I could’ve reminded him of my long-retired bedtime story, but instead I huffed, “I’m seventeen. Not seven.”
He sighed. “So you are. Sometimes, Immy, I wish I could go back. Be your age again.”
“Cool. You can go to high school tomorrow, and I’ll sit around in my underwear and write all day.”
Dad laughed dryly. “Someday you’ll appreciate it. You’ll look back and remember when all these doors were open to you. You just wait and see. You get older, and you make your choices, and one by one the doors shut.”
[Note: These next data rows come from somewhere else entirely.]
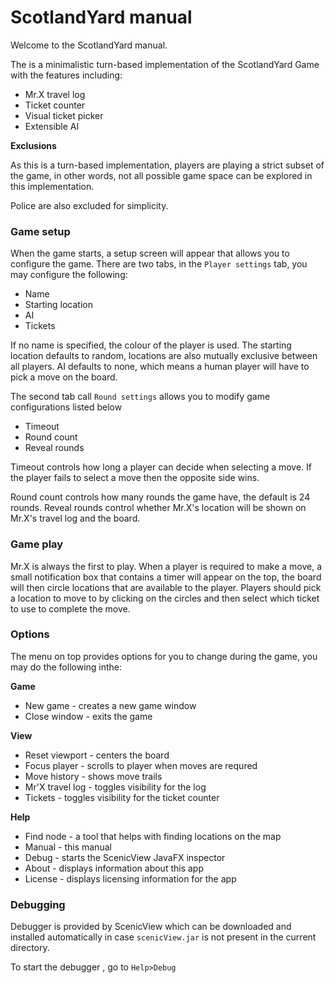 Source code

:ScotlandYard manual
===================

Welcome to the ScotlandYard manual. 

The is a minimalistic turn-based implementation of the ScotlandYard 
Game with the features including:

 * Mr.X travel log
 * Ticket counter
 * Visual ticket picker
 * Extensible AI 
 
**Exclusions**
 
As this is a turn-based implementation, players are playing
a strict subset of the game, in other words, not all possible 
game space can be explored in this implementation.

Police are also excluded for simplicity. 

### Game setup

When the game starts, a setup screen will appear that allows you to 
configure the game. 
There are two tabs, in the `Player settings` tab, you may configure 
the following:

 * Name
 * Starting location
 * AI
 * Tickets
 
If no name is specified, the colour of the player is used.
The starting location defaults to random, locations are also 
mutually exclusive between all players. AI defaults to none, 
which means a human player will have to pick a move on the board.

The second tab call `Round settings` allows you to modify game 
configurations listed below

 * Timeout
 * Round count
 * Reveal rounds
 
Timeout controls how long a player can decide when selecting a move.
If the player fails to select a move then the opposite side wins.

Round count controls how many rounds the game have, the default is 24 
rounds. Reveal rounds control whether Mr.X's location will be shown on
Mr.X's travel log and the board.

### Game play

Mr.X is always the first to play. When a player is required to make a move, 
a small notification box that contains a timer will appear on the top, the 
board will then circle locations that are available to the player. Players
should pick a location to move to by clicking on the circles and then select
which ticket to use to complete the move.

### Options

The menu on top provides options for you to change during the game, 
you may do the following inthe:

**Game**

 * New game - creates a new game window
 * Close window - exits the game

**View**

 * Reset viewport - centers the board
 * Focus player - scrolls to player when moves are requred
 * Move history - shows move trails
 * Mr'X travel log - toggles visibility for the log
 * Tickets - toggles visibility for the ticket counter
 
**Help**

 * Find node - a tool that helps with finding locations on the map
 * Manual - this manual
 * Debug - starts the ScenicView JavaFX inspector
 * About - displays information about this app
 * License - displays licensing information for the app

### Debugging

Debugger is provided by ScenicView which can
be downloaded and installed automatically in case
`scenicView.jar` is not present in the current directory.

To start the debugger , go to `Help>Debug`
I closed Rebecca. Dad didn’t usually talk this way. I rolled away on my side, awkward, and cramped from reading on my stomach, and annoyed. I couldn’t see what was so great about being my age anyway. I spent every morning in the bathroom cataloguing what I didn’t like about myself, I had crushes on boys who had no use for me, and I had friends I wasn’t even sure I liked half the time. “Why did you really let me skip today?”
I felt him stand, sand shifting beneath the blanket to fill the empty space he’d left behind. “Oh, I don’t know. Sometimes I just . . . wish we had more time.”
I craned my neck over my shoulder to watch him walk down the beach, his sneakers crunching shells and seaweed strands, his head down against the wind.